The one that trips even me is the time limit. If the refresh token is not used in some specific time frame, then it automatically expires. The duration can be from a week to month or even longer, depending on the API. But that also means, that if the code stops executing because of the bug, and it is not fixed in this time frame, all the credentials are lost. This had happened multiple times before, me being personally responsible for some of them.

Still need to think of a way, of how this bugs get prioritized. Hmm.

Changing APIs

And now for the last point, the consequences of API changing. Even if the APIs are treated as more stable than scraping, and they do change less frequently then webpages, they still change all the time. They can range to changes in the endpoint URLs and returning structure to the changes in the permissions, and changes in the entire flow,

The changes in the URLs and return structure are the easiest to adapt to. So these ones generally do not cause a lot of problems, assuming this is documented somewhere and the same data can still be retrieved or changed with the same credentials.

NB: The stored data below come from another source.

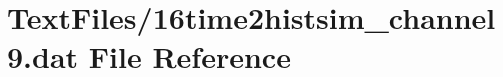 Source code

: \hypertarget{16time2histsim__channel9_8dat}{}\section{Text\+Files/16time2histsim\+\_\+channel9.dat File Reference}
\label{16time2histsim__channel9_8dat}
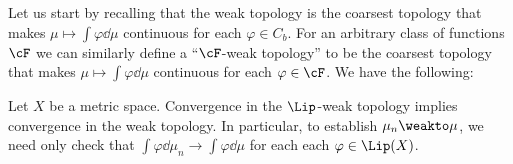 \documentclass[oneside,reqno,letterpaper]{amsart}
\begin{document}
Let us start by recalling that the weak topology is the coarsest topology that makes \(\mu \mapsto \int \varphi \dd \mu\) continuous for each \(\varphi \in C_b\).
For an arbitrary class of functions \(\cF\) we can similarly define a ``\(\cF\)-weak topology'' to be the coarsest topology that makes \(\mu \mapsto \int \varphi \dd \mu\) continuous for each \(\varphi \in \cF\).
We have the following:
\begin{lemma}\label{prop:weak-topology}
  Let \(X\) be a metric space.
  Convergence in the \(\Lip\)-weak topology implies convergence in the weak topology.
  In particular, to establish \(\mu_n \weakto \mu\), we need only check that \(\int \varphi \dd \mu_n \to \int \varphi \dd \mu\) for each each \(\varphi \in \Lip(X)\).
\end{lemma}
\end{document}

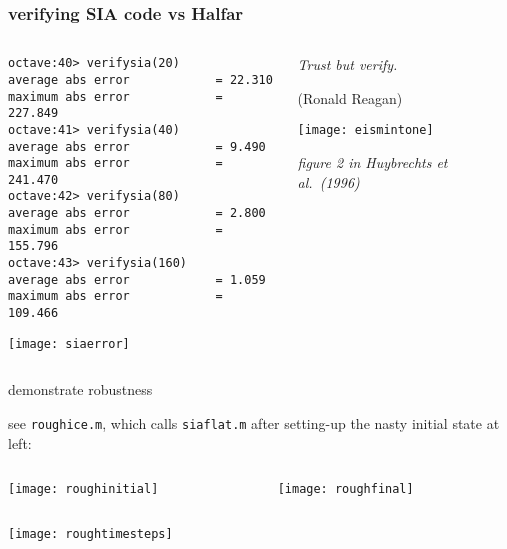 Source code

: \begin{frame}[fragile]
\frametitle{verifying SIA code vs Halfar}
\label{slide:verifysia}

\begin{columns}
\begin{column}{0.6\textwidth}
\scriptsize
\begin{verbatim}
octave:40> verifysia(20)
average abs error            = 22.310
maximum abs error            = 227.849
octave:41> verifysia(40)
average abs error            = 9.490
maximum abs error            = 241.470
octave:42> verifysia(80)
average abs error            = 2.800
maximum abs error            = 155.796
octave:43> verifysia(160)
average abs error            = 1.059
maximum abs error            = 109.466
\end{verbatim}
\normalsize

\texttt{[image: siaerror]}
\end{column}

\begin{column}{0.4\textwidth}
\small
\emph{Trust but verify.}
\medskip

\scriptsize
(Ronald Reagan)

\bigskip\bigskip\bigskip

\texttt{[image: eismintone]}

\scriptsize \emph{figure 2 in Huybrechts et al.~(1996)}
\end{column}
\end{columns}
\end{frame}


\begin{frame}{demonstrate robustness}

see \texttt{roughice.m}, which calls \texttt{siaflat.m} after setting-up the nasty initial state at left:
\medskip

\begin{columns}
\begin{column}{0.5\textwidth}
\texttt{[image: roughinitial]}
\end{column}
\begin{column}{0.5\textwidth}
\texttt{[image: roughfinal]}
\end{column}
\end{columns}

\begin{center}
\texttt{[image: roughtimesteps]}
\end{center}
\end{frame}


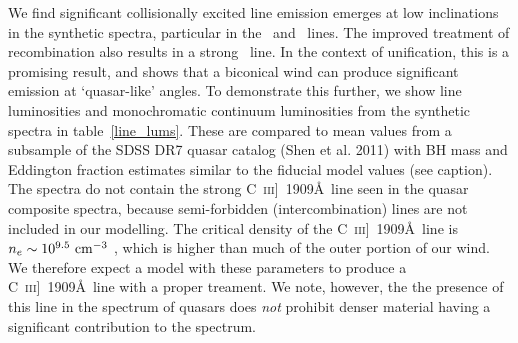 \documentclass[useAMS,usenatbib]{mn2e_x}
\begin{document}
We find significant collisionally excited line emission emerges
at low inclinations in the synthetic spectra, particular in the \civ\ and \nv\
lines. The improved treatment of recombination also results in a strong \la\ line. 
In the context of unification, this is a promising result, 
and shows that a biconical wind can produce significant 
emission at `quasar-like' angles. To demonstrate this further,
we show line luminosities and monochromatic continuum luminosities
from the synthetic spectra in table~\ref{line_lums}. These are compared to
mean values from a subsample of the SDSS DR7 quasar catalog (Shen et al. 2011) 
with BH mass and Eddington fraction estimates similar to the fiducial model values 
(see caption). The spectra do not contain the strong 
C~\textsc{iii}]~1909\AA\, line seen in the quasar composite spectra,
because semi-forbidden (intercombination)
lines are not included in our modelling.
The critical density of the C~\textsc{iii}]~1909\AA\, line 
is $n_e\sim10^{9.5}~\rm{cm^{-3}}$ \citep{wei1988}, which is higher than much of the 
outer portion of our wind. 
We therefore expect a model with these 
parameters to produce a C~\textsc{iii}]~1909\AA\ line
with a proper treament. We note, however, the the presence of
this line in the spectrum of quasars does {\em not} prohibit denser material having a significant contribution to the spectrum.

\end{document}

This is not always true.

For example. We were once using a certain endpoint to retrieve some aggregate metrics. At one point, the metric retrieved became 0 for some of the users, even though we could see through the rest of the aggregated data, that this should not be 0. It also did not help, that this did not happen to every user, neither did it happen to all the affected users at the same time.

This API did have a way to inform you, if the data was incomplete, but there was no message in this regard. There was also nothing on documentation site about it. No changelog was found. Search engines were unsurprisingly unhelpful. So in the end, we simply stopped aggregating this for everybody. It is not like we knew, what need to be true to get this data.

For the last example, I want to talk about the change in the API, that stopped us from using it at all. We had the integration, that worked well, and suddenly, all the credentials started failing. What we could discover is, that the refresh flow stopped giving us new refresh tokens, and the one we got at the start expired after two weeks.

Looking at the documentation, we tried multiple things, but none of them worked. The API in question also no longer allowed the creation of the new OAuth application, that could access the same API.

For a while, we moved to scraping, which used username and password to authenticate with the OAuth API. But eventually the form also became too complicated, and we removed this integration from the support.

OAuth is still one of the better ways to deal with user data

Now, based on this presentation, some people might have an opinion, that I am against the OAuth. I actually love OAuth, and still think it is the best way to authenticate with the API from user perspective. It is also quite good from the developer perspective. I actually want more APIs to support the OAuth authentication.